E' una ferita aspra, la valle e ci sbatti contro quel paesaggio brullo e crudo nel quale nulla è gratuito o concesso: a destra il crinale con il Cippo Comici 1, sotto la chiesetta di Santa Maria in Siaris e il lunghissimo ghiaione che scende fino a sommergere il sentiero e che continua fino in fondo, nel torrente Rosandra. che per noi è "il fiume”.
Da quell'incassato corso d'acqua si alza la riva sinistra, incombente con le sue rocce a strapiombo con pochi pericolosi ghiaioni. Lungo il fiume, il laghetto delle Sirene (laghetto ... pozza, và!) con la cascata che gli cade dentro: 35 metri di salto, non pochi davvero. Ci si andava d'estate a fare il bagno (sempre terrificantemente gelida, l'acqua!), ma non lo si abbandonava neppure nelle altre stagioni.

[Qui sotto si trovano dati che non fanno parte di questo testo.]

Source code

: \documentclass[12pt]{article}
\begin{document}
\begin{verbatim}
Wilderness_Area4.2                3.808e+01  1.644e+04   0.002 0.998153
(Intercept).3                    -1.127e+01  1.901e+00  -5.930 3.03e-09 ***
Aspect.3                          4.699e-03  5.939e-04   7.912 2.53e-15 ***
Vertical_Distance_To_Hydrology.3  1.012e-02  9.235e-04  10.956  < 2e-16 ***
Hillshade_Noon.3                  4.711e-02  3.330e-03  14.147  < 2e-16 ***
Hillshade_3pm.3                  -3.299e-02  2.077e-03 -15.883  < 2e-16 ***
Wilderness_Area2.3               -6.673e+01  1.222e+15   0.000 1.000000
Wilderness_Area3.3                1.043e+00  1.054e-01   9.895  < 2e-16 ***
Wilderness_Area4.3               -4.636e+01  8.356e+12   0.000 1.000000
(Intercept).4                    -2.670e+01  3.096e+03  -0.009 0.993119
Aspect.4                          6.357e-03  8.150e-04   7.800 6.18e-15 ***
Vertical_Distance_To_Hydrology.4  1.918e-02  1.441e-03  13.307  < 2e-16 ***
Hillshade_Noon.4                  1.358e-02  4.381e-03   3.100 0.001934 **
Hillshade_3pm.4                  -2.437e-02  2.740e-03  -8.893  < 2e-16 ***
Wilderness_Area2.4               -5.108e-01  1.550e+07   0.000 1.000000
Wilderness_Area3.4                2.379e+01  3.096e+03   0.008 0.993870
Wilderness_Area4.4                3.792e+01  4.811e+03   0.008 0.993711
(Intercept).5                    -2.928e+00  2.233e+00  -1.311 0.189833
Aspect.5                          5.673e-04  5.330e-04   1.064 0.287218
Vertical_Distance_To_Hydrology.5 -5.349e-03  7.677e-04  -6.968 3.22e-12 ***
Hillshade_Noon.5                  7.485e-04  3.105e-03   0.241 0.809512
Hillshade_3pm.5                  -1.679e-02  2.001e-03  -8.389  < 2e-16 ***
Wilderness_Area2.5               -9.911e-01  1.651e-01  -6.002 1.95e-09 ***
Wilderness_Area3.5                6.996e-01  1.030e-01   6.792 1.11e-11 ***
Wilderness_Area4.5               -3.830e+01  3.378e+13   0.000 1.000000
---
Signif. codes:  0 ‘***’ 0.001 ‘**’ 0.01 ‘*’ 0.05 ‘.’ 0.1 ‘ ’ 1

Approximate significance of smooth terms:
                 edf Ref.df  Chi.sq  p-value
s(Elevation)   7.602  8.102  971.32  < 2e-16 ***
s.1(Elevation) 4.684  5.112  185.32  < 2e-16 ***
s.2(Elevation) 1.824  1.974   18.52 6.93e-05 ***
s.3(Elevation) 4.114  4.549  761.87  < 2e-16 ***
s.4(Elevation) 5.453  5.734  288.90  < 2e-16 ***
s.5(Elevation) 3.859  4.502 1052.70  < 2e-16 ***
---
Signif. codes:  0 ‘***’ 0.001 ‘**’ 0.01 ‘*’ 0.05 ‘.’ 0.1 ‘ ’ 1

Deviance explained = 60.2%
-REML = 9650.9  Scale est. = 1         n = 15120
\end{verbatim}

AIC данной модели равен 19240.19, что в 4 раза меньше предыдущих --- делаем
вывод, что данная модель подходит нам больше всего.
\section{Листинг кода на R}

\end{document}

Come si può amare un luogo così poco ospitale? Eppure ... eppure per me, e per moltissimi altri, “lei” era sempre lì ad accogliermi bruscamente, sferzandomi magari con i refoli della sua bora, con le sue acque gelide in un bagno non voluto, con i suoi sassi che “m'insegnavamo l'educazione” come un maestro severo, mentre le correvo addosso lungo quel ghiaione senza fine eppure brevissimo, scavalcando d'un balzo il sentiero, più veloce (speravo!) delle pietre che mi franavano sotto i piedi, saltando e zigzagando fino ad atterrare sulle rocce solide a bordo fiume... con le gambe che continuavano a tremare ancora per qualche istante e le scarpe piene di sassi.
Mi aspettava, “lei”, lungo la “via del fiume”, più bonaria questa volta visto che come unica punizione ci poteva essere un capitombolo da poche decine di centimetri d'altezza e .. un bagno non programmato. Chi la dettava la regola imperativa del “mai deviare”? Lei stessa o noi, in una sfida colma (sempre e comunque) di rispetto? Mai deviare, seguire il percorso del Rosandra a qualsiasi costo, cercando un varco tra la vegetazione fitta a valle della sorgente, oppure disegnando complicati passaggi sulle rocce più a monte, zompettando come capre in libertà sui sassi lisci che a tratti le fanno da letto o costeggiando pozze dai colori incredibili.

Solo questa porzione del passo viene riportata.